I’m very excited for her and very proud, but some part of me would prefer time to stop (and not just because of the large term bills we’ll soon have to start paying). It’s very hard to imagine her not in the next room, studying, or showing up late for dinner, arguing with me by text (although I’m sure that will continue) and bubbling in with the latest news from school.
And does the world have to be such a mess?
The world certainly felt this intractable when I set out for college — Reagan had just been elected and it seemed very likely that we were all going to die in a nuclear winter.
Hopeless though it seemed, I wrote editorial after editorial excoriating Reagan and his administration for my college newspaper. One of my editorials (about prosecuting leaks, no less) was reprinted when I went back for my 25th reunion. I have it framed on my office wall to remind me of the bravery of youth; railing against the idiotic and illogical with the kind of sustained outrage only a 20 year old can muster.
But Reagan was nothing on Bush II. And Bush II was nothing on this yahoo, ignorant congress. Isaac Asimov wrote about a “cult of ignorance” in the United States in which I believe they could be charter members. And that cult is thriving: “The strain of anti-intellectualism has been a constant thread winding its way through our political and cultural life,” Asimov wrote. “Nurtured by the false notion that democracy means that ‘my ignorance is just as good as your knowledge.’”

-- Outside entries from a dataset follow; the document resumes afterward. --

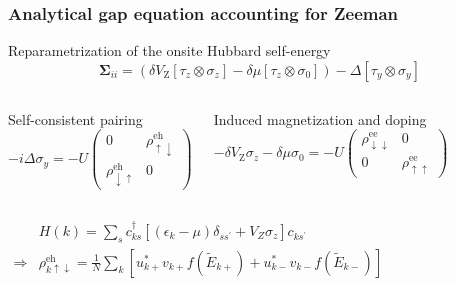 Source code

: \documentclass{beamer}
\begin{document}
\begin{frame}[noframenumbering]
\frametitle{Analytical gap equation accounting for Zeeman}

\begin{exampleblock}{Reparametrization of the onsite Hubbard self-energy}
\begin{equation*}
\boldsymbol{\Sigma}_{ii}=\left(\delta V_{\text{Z}}\left[\tau_{z}\otimes\sigma_{z}\right]-\delta\mu\left[\tau_{z}\otimes\sigma_{0}\right]\right)-\Delta\left[\tau_{y}\otimes\sigma_{y}\right]
\end{equation*}
\end{exampleblock}

\begin{columns}
\column{5cm}
\begin{alertblock}{Self-consistent pairing}
\vspace*{-4.5mm}
\begin{equation*}
-i\Delta\sigma_{y}=-U\left(\begin{array}{cc}
0 & \rho_{\uparrow\downarrow}^{\text{eh}}\\
\rho_{\downarrow\uparrow}^{\text{eh}} & 0
\end{array}\right)
\end{equation*}
\end{alertblock}

\column{6cm}
\begin{alertblock}{Induced magnetization and doping}
\vspace*{-4.5mm}
\begin{equation*}
-\delta V_{\text{Z}}\sigma_{z}-\delta\mu\sigma_{0}=-U\left(\begin{array}{cc}
\rho_{\downarrow\downarrow}^{\text{ee}} & 0\\
0 & \rho_{\uparrow\uparrow}^{\text{ee}}
\end{array}\right)
\end{equation*}
\end{alertblock}
\end{columns}
\pause

\begin{columns}
\column{1.5cm}
\column{9cm}
\begin{exampleblock}{}
\vspace*{-4.5mm}
\begin{align*}
&H(k)=\sum_{s}c_{ks}^{\dagger}\left[(\epsilon_{k}-\mu)\delta_{ss^{\prime}}+V_{Z}\sigma_{z}\right]c_{ks^{\prime}}\\\Rightarrow&\rho_{k\uparrow\downarrow}^{\text{eh}}=\frac{1}{N}\sum_{k}\left[u_{k+}^{*}v_{k+}f(\tilde{E}_{k+})+u_{k-}^{*}v_{k-}f(\tilde{E}_{k-})\right]
\end{align*}
\end{exampleblock}
\column{1.5cm}
\end{columns}


\end{frame}
\end{document}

Reagan was an early master of this; but he saw his limits and he knew when to make a deal. This group on the other hand is without shame.
Despite their group’s name and their professed love of the constitution, the Tea Partiers, with their particular mixture of ignorance and cynicism, are very quick to curtail the constitution in favor of some imagined version of what it means to BE AMERICAN.

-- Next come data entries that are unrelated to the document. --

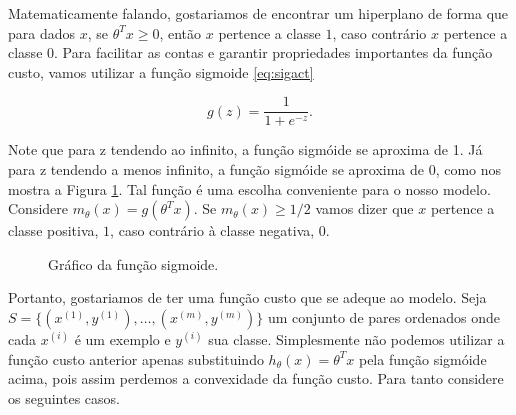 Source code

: \documentclass[
	12pt,				%
    oneside,			%
	a4paper,			%
	english,			%
	french,				%
	spanish,			%
	brazil,				%
	]{abntex2}
\begin{document}
            Matematicamente falando, gostariamos de encontrar um hiperplano de forma que para dados $x$, se $\theta^Tx \geq 0$, então $x$ pertence a classe $1$, caso contrário $x$ pertence a classe $0$. Para facilitar as contas e garantir propriedades importantes da função custo, vamos utilizar a função sigmoide \eqref{eq:sigact}

            \begin{equation}
                \label{eq:sigact}
                g(z) = \frac{1}{1 + e^{-z}}.
            \end{equation}

            Note que para z tendendo ao infinito, a função sigmóide se aproxima de 1. Já para z tendendo a menos infinito, a função sigmóide se aproxima de 0, como nos mostra a Figura \ref{fig:sigmoidee}. Tal função é uma escolha conveniente para o nosso modelo. Considere $m_\theta(x) = g(\theta^Tx)$. Se $m_\theta(x) \geq 1/2$ vamos dizer que $x$ pertence a classe positiva, $1$, caso contrário à classe negativa, $0$.


            \begin{figure}[ht]
                \centering
                \caption{Gráfico da função sigmoide.}
                \label{fig:sigmoidee}
            \end{figure}

            Portanto, gostariamos de ter uma função custo que se adeque ao modelo. Seja $S = \{(x^{(1)},y^{(1)}), \dots, (x^{(m)},y^{(m)})\}$ um conjunto de pares ordenados onde cada $x^{(i)}$ é um exemplo e $y^{(i)}$ sua classe. Simplesmente não podemos utilizar a função custo anterior apenas substituindo $h_\theta(x) = \theta^Tx$ pela função sigmóide acima, pois assim perdemos a convexidade da função custo. Para tanto considere os seguintes casos.
\end{document}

As a result, free speech is increasingly for corporations, freedom of religion means my religion’s right to operate at the expense of yours. The right to participate in a well-regulated militia is really the right of gun manufacturers to sell their wares with as little regulation as possible and the protection against illegal search and seizure matters less than supposedly showing resolve against terrorists by doubling down on that signal act of constitutional hari kari known as the Patriot Act.
To me, the genius of our American government does not lie in how well it would work if we all still wore wigs and rode around on horseback, but in how flexible and expansive our founders’ ideas turned out to be. It was revolutionary then to imagine that a country could run itself without a royal family (or a guillotine). It’s just as revolutionary now that that same country could evolve to the point where it could elect a man of the same race as the slaves of those non-royals president.
In that spirit, our representatives should constantly be asking how the government could work for a wider and wider group of Americans. The rules that protected my immigrant parents from one country should also protect yours from another. All men are created equal doesn’t just mean white men and it doesn’t just mean men.
But can we keep evolving? Or is this it?
How are we ever going to face up to global warming when we’re held hostage to this group’s parsed, self-serving, short-term view of responsibility which allows them to eviscerate programs for poor people in the name of a backward looking economic policy that has been proven not to work in Europe and certainly has never worked here.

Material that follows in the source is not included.